Let $(V,R)$ be a not necessarily reduced root system, and $(V^{\vee},R^{\vee})$ the dual root system. A chamber of $R$ is a connected component of the complement in $V$ of the hyperplanes $H_{\alpha} = \{ x \in V : \langle x, \alpha^{\vee} \rangle =0\}$. If $C$ is a chamber, the corresponding base $B = B(C)$ is the unique vector space basis $\alpha_1, ... , \alpha_l$ of roots such that $$C = \{ x \in V : \langle x, \alpha_i^{\vee} \rangle > 0 \textrm{ for } 1 \leq i \leq l \}$$
The elements of $B$ are usually called simple roots. I thought that the set $B^{\vee}=\{\alpha_1^{\vee}, ... , \alpha_l^{\vee} \rangle$ of "simple coroots" was always a base of the dual root system $R^{\vee}$. Bourbaki, Lie Groups and Lie Algebras, Chapter VI, Section 10, seems to indicate otherwise:
Is it true that $B^{\vee}$ is in general not a base of the root system $(V^{\vee},R^{\vee})$?

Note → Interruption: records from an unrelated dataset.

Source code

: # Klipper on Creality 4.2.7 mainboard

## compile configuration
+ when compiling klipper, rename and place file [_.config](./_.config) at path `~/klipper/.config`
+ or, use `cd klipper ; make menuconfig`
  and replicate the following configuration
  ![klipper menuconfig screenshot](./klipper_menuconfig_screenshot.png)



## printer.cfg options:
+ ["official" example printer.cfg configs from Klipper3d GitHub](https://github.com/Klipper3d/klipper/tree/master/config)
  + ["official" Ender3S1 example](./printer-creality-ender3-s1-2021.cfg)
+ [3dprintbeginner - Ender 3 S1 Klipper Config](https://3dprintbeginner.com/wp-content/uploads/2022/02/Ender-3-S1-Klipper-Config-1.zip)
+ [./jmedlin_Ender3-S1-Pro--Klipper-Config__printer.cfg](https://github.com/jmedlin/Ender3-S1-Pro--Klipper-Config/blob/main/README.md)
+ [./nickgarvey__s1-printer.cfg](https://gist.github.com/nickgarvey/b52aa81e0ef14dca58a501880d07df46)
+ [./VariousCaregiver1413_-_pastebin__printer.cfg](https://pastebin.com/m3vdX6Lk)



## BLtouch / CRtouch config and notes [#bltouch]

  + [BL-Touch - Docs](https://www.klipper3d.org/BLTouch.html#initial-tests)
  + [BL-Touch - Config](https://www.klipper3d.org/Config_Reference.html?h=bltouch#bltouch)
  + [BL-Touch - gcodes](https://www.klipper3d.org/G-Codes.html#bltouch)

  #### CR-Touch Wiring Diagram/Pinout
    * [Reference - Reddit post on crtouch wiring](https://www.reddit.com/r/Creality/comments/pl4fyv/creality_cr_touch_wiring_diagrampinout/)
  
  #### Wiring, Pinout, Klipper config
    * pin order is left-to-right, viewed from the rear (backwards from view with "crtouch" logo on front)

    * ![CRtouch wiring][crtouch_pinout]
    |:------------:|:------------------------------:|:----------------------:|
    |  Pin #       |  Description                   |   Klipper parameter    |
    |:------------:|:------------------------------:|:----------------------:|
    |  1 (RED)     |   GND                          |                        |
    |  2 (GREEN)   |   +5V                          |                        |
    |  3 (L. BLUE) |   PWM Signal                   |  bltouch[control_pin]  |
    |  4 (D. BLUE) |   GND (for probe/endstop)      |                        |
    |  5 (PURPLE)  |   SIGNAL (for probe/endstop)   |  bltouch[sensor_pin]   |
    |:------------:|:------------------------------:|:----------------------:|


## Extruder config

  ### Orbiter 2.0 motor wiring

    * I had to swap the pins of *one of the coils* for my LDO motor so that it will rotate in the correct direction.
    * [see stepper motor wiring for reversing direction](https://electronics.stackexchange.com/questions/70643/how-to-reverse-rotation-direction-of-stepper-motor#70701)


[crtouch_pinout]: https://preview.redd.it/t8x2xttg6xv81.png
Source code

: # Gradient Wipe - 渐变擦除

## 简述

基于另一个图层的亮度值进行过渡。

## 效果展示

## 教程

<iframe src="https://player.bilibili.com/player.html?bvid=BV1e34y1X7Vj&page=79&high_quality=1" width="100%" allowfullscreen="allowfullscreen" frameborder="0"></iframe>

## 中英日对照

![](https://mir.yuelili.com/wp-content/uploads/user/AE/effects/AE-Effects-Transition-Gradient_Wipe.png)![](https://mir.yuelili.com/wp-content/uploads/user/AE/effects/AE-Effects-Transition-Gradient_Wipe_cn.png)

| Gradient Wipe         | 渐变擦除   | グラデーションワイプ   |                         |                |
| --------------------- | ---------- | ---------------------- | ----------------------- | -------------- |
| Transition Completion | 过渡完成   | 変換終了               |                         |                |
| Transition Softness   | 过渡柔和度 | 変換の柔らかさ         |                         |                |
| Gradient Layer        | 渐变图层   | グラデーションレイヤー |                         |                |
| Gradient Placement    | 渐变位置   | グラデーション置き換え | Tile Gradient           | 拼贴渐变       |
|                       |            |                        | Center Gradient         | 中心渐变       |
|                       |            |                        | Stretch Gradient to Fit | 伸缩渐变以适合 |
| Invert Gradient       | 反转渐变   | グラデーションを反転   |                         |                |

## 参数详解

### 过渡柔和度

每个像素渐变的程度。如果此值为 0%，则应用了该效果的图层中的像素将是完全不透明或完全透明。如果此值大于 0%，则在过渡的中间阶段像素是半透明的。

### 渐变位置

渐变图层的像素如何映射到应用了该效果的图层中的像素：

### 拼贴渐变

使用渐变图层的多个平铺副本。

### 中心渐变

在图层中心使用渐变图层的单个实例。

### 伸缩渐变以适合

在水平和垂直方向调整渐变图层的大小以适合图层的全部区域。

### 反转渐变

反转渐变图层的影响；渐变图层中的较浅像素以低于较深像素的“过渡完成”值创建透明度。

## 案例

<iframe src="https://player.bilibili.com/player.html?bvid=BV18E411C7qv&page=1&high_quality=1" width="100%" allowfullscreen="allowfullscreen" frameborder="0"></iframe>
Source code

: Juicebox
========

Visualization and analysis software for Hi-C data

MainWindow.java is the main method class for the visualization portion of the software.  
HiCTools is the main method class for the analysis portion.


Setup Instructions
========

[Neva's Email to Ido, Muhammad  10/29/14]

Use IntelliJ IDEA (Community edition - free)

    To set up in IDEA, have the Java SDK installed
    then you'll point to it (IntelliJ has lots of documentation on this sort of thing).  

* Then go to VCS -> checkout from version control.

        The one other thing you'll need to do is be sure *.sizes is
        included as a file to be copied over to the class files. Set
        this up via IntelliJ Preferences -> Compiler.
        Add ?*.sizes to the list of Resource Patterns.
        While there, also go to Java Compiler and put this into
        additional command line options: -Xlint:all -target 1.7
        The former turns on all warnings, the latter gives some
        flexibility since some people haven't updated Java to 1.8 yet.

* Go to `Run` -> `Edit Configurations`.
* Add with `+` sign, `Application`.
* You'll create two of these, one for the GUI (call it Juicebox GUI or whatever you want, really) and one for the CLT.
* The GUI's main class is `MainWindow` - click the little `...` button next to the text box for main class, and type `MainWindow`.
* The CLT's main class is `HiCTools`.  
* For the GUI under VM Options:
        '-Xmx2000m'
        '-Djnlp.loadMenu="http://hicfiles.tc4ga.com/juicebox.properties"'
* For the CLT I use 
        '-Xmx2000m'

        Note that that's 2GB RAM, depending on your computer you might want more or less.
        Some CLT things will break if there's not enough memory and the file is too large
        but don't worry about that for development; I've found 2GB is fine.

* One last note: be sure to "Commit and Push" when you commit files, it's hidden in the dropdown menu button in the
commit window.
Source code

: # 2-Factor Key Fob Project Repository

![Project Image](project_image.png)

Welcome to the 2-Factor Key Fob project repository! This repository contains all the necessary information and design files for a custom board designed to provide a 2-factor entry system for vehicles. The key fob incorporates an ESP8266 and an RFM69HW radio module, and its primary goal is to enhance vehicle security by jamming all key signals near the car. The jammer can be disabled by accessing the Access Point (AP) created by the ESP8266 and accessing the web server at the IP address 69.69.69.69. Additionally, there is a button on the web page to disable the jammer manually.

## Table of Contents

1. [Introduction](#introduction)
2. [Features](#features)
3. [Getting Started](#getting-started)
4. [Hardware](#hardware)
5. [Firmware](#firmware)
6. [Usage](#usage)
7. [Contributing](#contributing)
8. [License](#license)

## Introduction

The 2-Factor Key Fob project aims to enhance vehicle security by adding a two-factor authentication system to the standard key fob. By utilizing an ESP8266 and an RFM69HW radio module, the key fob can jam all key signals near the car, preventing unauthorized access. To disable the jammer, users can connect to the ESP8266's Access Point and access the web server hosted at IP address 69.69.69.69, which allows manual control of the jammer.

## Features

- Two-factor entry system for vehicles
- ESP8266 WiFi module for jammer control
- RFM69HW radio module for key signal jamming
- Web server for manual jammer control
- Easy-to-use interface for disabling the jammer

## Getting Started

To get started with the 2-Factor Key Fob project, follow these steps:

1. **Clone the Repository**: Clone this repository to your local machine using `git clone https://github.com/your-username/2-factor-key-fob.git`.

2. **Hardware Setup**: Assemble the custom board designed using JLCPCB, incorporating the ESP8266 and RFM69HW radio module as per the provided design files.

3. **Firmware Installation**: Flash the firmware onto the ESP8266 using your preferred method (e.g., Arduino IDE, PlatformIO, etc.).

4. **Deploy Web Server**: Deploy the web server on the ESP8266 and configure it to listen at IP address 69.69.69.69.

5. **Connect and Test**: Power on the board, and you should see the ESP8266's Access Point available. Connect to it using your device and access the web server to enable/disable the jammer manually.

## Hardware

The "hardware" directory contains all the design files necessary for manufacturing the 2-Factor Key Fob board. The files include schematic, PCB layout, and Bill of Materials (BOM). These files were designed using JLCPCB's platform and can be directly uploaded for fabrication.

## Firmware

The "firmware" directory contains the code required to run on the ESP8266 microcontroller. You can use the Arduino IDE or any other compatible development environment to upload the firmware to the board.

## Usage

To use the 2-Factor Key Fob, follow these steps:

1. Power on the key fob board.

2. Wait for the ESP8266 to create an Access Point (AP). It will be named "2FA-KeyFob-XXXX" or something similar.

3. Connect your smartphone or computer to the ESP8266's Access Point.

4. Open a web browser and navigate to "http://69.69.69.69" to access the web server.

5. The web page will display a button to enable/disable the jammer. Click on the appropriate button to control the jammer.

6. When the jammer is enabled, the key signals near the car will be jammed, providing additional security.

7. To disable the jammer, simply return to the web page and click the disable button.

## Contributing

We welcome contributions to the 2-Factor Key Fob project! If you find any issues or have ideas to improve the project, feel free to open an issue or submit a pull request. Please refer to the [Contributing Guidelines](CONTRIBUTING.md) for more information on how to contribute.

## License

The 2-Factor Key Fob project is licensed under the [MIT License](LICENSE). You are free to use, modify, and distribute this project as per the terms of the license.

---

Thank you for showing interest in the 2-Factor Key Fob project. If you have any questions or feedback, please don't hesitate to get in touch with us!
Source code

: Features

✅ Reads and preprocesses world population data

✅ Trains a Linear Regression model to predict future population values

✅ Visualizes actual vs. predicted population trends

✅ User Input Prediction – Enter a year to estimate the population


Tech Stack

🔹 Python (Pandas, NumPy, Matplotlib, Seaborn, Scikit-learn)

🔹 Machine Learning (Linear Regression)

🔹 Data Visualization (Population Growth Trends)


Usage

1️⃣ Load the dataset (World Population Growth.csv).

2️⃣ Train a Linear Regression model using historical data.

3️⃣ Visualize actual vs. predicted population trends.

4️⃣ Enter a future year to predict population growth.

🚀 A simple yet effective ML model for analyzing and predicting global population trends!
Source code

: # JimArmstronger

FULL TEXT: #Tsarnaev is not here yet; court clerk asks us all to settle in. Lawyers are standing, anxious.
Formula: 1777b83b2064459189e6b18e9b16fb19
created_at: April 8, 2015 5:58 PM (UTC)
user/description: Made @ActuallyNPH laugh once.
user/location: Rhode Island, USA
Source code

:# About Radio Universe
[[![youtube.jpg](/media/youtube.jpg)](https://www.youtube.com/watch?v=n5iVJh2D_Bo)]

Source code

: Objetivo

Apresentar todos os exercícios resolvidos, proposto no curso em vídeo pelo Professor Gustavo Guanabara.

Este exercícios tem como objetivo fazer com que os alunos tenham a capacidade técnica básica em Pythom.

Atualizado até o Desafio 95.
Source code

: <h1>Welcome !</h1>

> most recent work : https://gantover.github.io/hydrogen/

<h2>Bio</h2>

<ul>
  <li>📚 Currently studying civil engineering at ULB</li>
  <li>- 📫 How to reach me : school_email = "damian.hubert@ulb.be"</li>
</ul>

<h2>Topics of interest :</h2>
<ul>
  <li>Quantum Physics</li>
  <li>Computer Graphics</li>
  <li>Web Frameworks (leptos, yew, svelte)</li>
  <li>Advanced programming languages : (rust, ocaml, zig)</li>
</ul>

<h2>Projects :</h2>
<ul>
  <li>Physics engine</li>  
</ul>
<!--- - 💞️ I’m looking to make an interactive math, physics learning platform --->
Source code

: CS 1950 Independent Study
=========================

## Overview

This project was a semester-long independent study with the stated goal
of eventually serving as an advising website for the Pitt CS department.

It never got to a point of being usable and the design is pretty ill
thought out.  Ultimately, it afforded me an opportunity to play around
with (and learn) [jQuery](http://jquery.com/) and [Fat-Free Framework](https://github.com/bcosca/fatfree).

Let $(-,-)$ be a symmetric, positive definite Weyl group invariant form on $V$, so that $V$ identifies with $V^{\vee}$ via $v \mapsto (-,v)$. Then the coroot $\alpha^{\vee}$ identifies with $\frac{2}{(\alpha,\alpha)}\alpha$. It follows that if $\alpha \in B$ is such that $2\alpha$ is a root, then $\alpha^{\vee}$ cannot be an element of a base of $R^{\vee}$, since it is equal to $2 (2\alpha)^{\vee}$:
$$(2\alpha)^{\vee} = \frac{2}{(2\alpha,2\alpha)} \cdot 2\alpha = \frac{\alpha}{(\alpha,\alpha)} = \frac{1}{2} \alpha^{\vee}$$